Zu Beginn werden die mit dem Medikament behandelten PBMCs durch Zentrifugation geerntet und das Zelllysat in einer PCR-Platte gesammelt. Zentrifugieren Sie die Platte, um das Lysat am Boden aufzufangen. Als nächstes führen Sie die mRNA-Denaturierung mit einem Thermocycler durch.
Geben Sie dann sechs Mikroliter der Reverse-Transkriptase-Reaktionsmischung in jede Vertiefung, um ein Gesamtvolumen von 12 Mikrolitern zu erreichen. Versiegeln Sie die Platte, um sie vor Verunreinigungen zu schützen und Verdunstung zu verhindern. Zentrifugieren Sie die Platte, nachdem Sie sie kurz vortexiert haben.
Positionieren Sie die Platte auf dem Thermocycler und starten Sie das umgekehrte Transkriptionsreaktionsprogramm. Nach der reversen Transkription zentrifugieren Sie die PCR-Platte, geben 15 Mikroliter der Voramplifikationsmischung in jede Vertiefung und verschließen sie. Legen Sie die versiegelte Platte auf den Thermocycler und starten Sie die Vorverstärkungsreaktion.
Um die cDNA zu reinigen, fügen Sie jedem Well magnetische Reinigungsperlen hinzu und inkubieren Sie fünf Minuten lang bei Raumtemperatur. Positionieren Sie die PCR-Platte fünf Minuten lang auf einem magnetischen Gestell oder bis sich die Kügelchen trennen. Danach entfernen Sie vorsichtig den Überstand.
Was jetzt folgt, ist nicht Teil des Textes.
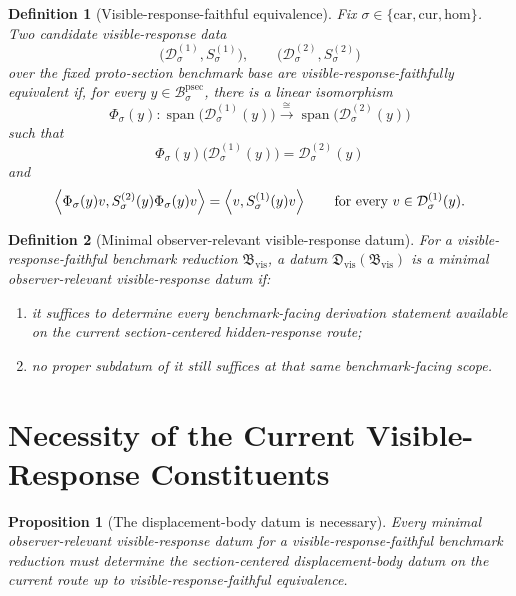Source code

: \documentclass[11pt]{article}
\newcommand{\Car}{\mathrm{car}}
\newcommand{\Cur}{\mathrm{cur}}
\newcommand{\Hom}{\mathrm{hom}}
\newcommand{\ProtoSectionBody}[1]{\mathcal B_{#1}^{\mathrm{psec}}}
\newcommand{\VisibleReduction}{\mathfrak B_{\mathrm{vis}}}
\newcommand{\VisibleDatum}{\mathfrak D_{\mathrm{vis}}}
\newtheorem{definition}{Definition}
\newtheorem{proposition}{Proposition}
\begin{document}
\begin{definition}[Visible-response-faithful equivalence]
\label{def:equiv}
Fix \(\sigma\in\{\Car,\Cur,\Hom\}\).
Two candidate visible-response data
\[
\bigl(\mathcal D_{\sigma}^{(1)},S_{\sigma}^{(1)}\bigr),
\qquad
\bigl(\mathcal D_{\sigma}^{(2)},S_{\sigma}^{(2)}\bigr)
\]
over the fixed proto-section benchmark base are \emph{visible-response-faithfully equivalent} if, for every \(y\in\ProtoSectionBody{\sigma}\), there is a linear isomorphism
\[
\Phi_{\sigma}(y):
\operatorname{span}\bigl(\mathcal D_{\sigma}^{(1)}(y)\bigr)
\xrightarrow{\cong}
\operatorname{span}\bigl(\mathcal D_{\sigma}^{(2)}(y)\bigr)
\]
such that
\[
\Phi_{\sigma}(y)\bigl(\mathcal D_{\sigma}^{(1)}(y)\bigr)
=
\mathcal D_{\sigma}^{(2)}(y)
\]
and
\[
\ev{\Phi_{\sigma}(y)v,S_{\sigma}^{(2)}(y)\Phi_{\sigma}(y)v}
=
\ev{v,S_{\sigma}^{(1)}(y)v}
\qquad
\text{for every }
v\in\mathcal D_{\sigma}^{(1)}(y).
\]
\end{definition}

\begin{definition}[Minimal observer-relevant visible-response datum]
\label{def:minimal}
For a visible-response-faithful benchmark reduction \(\VisibleReduction\), a datum \(\VisibleDatum(\VisibleReduction)\) is a \emph{minimal observer-relevant visible-response datum} if:
\begin{enumerate}
    \item it suffices to determine every benchmark-facing derivation statement available on the current section-centered hidden-response route;
    \item no proper subdatum of it still suffices at that same benchmark-facing scope.
\end{enumerate}
\end{definition}

\section{Necessity of the Current Visible-Response Constituents}

\begin{proposition}[The displacement-body datum is necessary]
\label{prop:body}
Every minimal observer-relevant visible-response datum for a visible-response-faithful benchmark reduction must determine the section-centered displacement-body datum on the current route up to visible-response-faithful equivalence.
\end{proposition}
\end{document}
Während Sie die Platte auf dem magnetischen Gestell lassen, geben Sie vorsichtig 100 Mikroliter frisch zubereitetes 80%iges Ethanol hinzu, um die Perlen zu reinigen. Verwenden Sie nach einer 30-sekündigen Inkubation eine Pipette, um den Überstand zu entfernen. Lassen Sie die Perlen fünf Minuten lang auf dem Magnetgestell an der Luft trocknen oder bis das Ethanol vollständig verdunstet ist und die Perlen nicht mehr glänzen.
Nachdem Sie die Platte aus dem Magnetgestell genommen haben, hängen Sie die Perlen wieder in 20 Mikroliter nukleasefreiem Wasser auf. Positionieren Sie die Platte wieder auf dem Magnetgestell, bis die Perlen getrennt sind. Übertragen Sie das Eluit auf eine frische PCR-Platte, die für die cDNA-Qualitätskontrolle und Markierung vorbereitet wurde.
Für die Markierung werden drei Mikroliter der Markierungsmischung für jede Reaktion auf eine neue PCR-Platte gegeben. Zu jeder Reaktion wird ein Mikroliter cDNA hinzugefügt. Starten Sie sofort die Tagmentierungsreaktion.
Neutralisieren Sie dann die Reaktion, indem Sie jeder Reaktion einen Mikroliter neutralisierten Tagment-Puffer hinzufügen. Für die Anreicherungs-PCR werden neun Mikroliter der Anreicherungs-PCR-Mischung in jede Reaktion gegeben, um ein Gesamtvolumen von 14 Mikrolitern zu erhalten. Starten Sie das Anreicherungs-PCR-Programm.